Hector, with a great sigh expressive of content and satisfaction, lay down on the ground by the side of the couch of heather on which Archie threw himself — his nose between his forepaws, clearly expressing that he considered his troubles were over, and could now afford to wait until in due time he should be taken to his master. That night the camp slept quietly, for Hector was silent. For the next two days Archie did not go more than a few yards from his tent, for he feared that he might meet some one who would recognize him.

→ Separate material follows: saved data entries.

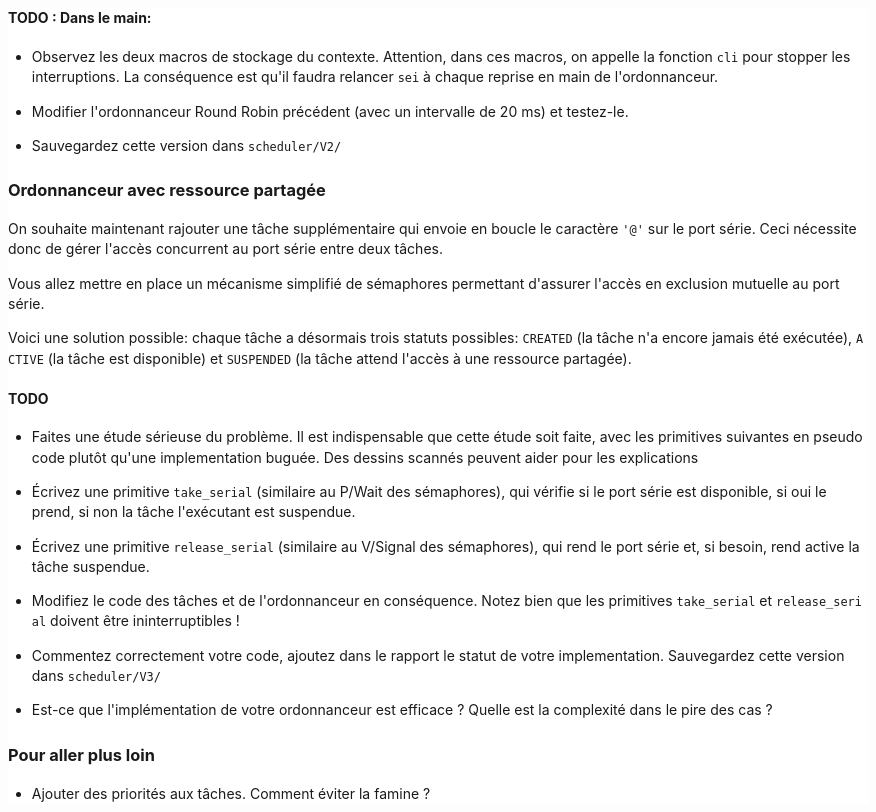 
####  TODO : Dans le main:

* Observez les deux macros de stockage du contexte. Attention,
  dans ces macros, on appelle la fonction `cli` pour stopper les
  interruptions. La conséquence est qu'il faudra relancer `sei` à
  chaque reprise en main de l'ordonnanceur.

* Modifier l'ordonnanceur Round Robin précédent (avec un
  intervalle de 20 ms)  et testez-le.

* Sauvegardez cette version dans `scheduler/V2/`


### Ordonnanceur avec ressource partagée

On souhaite maintenant rajouter une tâche supplémentaire qui envoie en
boucle le caractère `'@'`  sur le port série. Ceci nécessite donc
de gérer l'accès concurrent au port série entre deux tâches.

Vous allez mettre en place un mécanisme simplifié de sémaphores
permettant d'assurer l'accès en exclusion mutuelle au port série. 

Voici une solution possible: chaque tâche a désormais trois statuts
possibles: `CREATED` (la
tâche n'a encore jamais été exécutée), `ACTIVE` (la tâche est
disponible) et `SUSPENDED` (la tâche attend l'accès à une ressource
partagée).


#### TODO

* Faites une étude sérieuse du problème. Il est indispensable que
  cette étude soit faite, avec les primitives suivantes en pseudo code
  plutôt qu'une implementation buguée. Des dessins scannés peuvent
  aider pour les explications

* Écrivez une primitive `take_serial` (similaire au P/Wait
  des sémaphores), qui vérifie si le port série est disponible, si oui
  le prend, si non la tâche l'exécutant est suspendue.

* Écrivez une primitive `release_serial` (similaire au
  V/Signal des sémaphores), qui rend le port série et, si besoin, rend
  active la tâche suspendue.

* Modifiez le code des tâches et de l'ordonnanceur en
  conséquence. Notez bien que les primitives `take_serial` et
  `release_serial` doivent être ininterruptibles !

* Commentez correctement votre code, ajoutez dans le rapport le statut
  de votre implementation. Sauvegardez cette version dans
  `scheduler/V3/`

* Est-ce que l'implémentation de votre ordonnanceur est efficace ?
  Quelle est la complexité dans le pire des cas ?

### Pour aller plus loin

* Ajouter des priorités aux tâches. Comment éviter la famine ?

On the third day after his arrival at the camp Archie received orders to prepare to start with the hound, with the earl and a large party of men-at-arms, in search of Bruce. A traitor had just come in and told them where Bruce had slept the night before. Reluctantly Archie unfastened the chain from the pole, and holding the end in his hand went round with Hector to the front of the pavilion. He was resolved that if under the dog’s guidance the party came close up with Bruce, he would kill the dog and then try to escape by fleetness of foot, though of this, as there were so many mounted men in the party, he had but slight hope. Led by the peasant they proceeded to the hut, which was five miles away in the hills. On reaching it Hector at once became greatly excited. He sniffed here and there, eagerly hunted up and down the cottage, then made a circuit round it, and at last, with a loud deep bay he started off with his nose to the ground, pulling so hard at the chain that Archie had difficulty in keeping up with him. Pembroke and his knights rode a little behind, followed by their men-at-arms.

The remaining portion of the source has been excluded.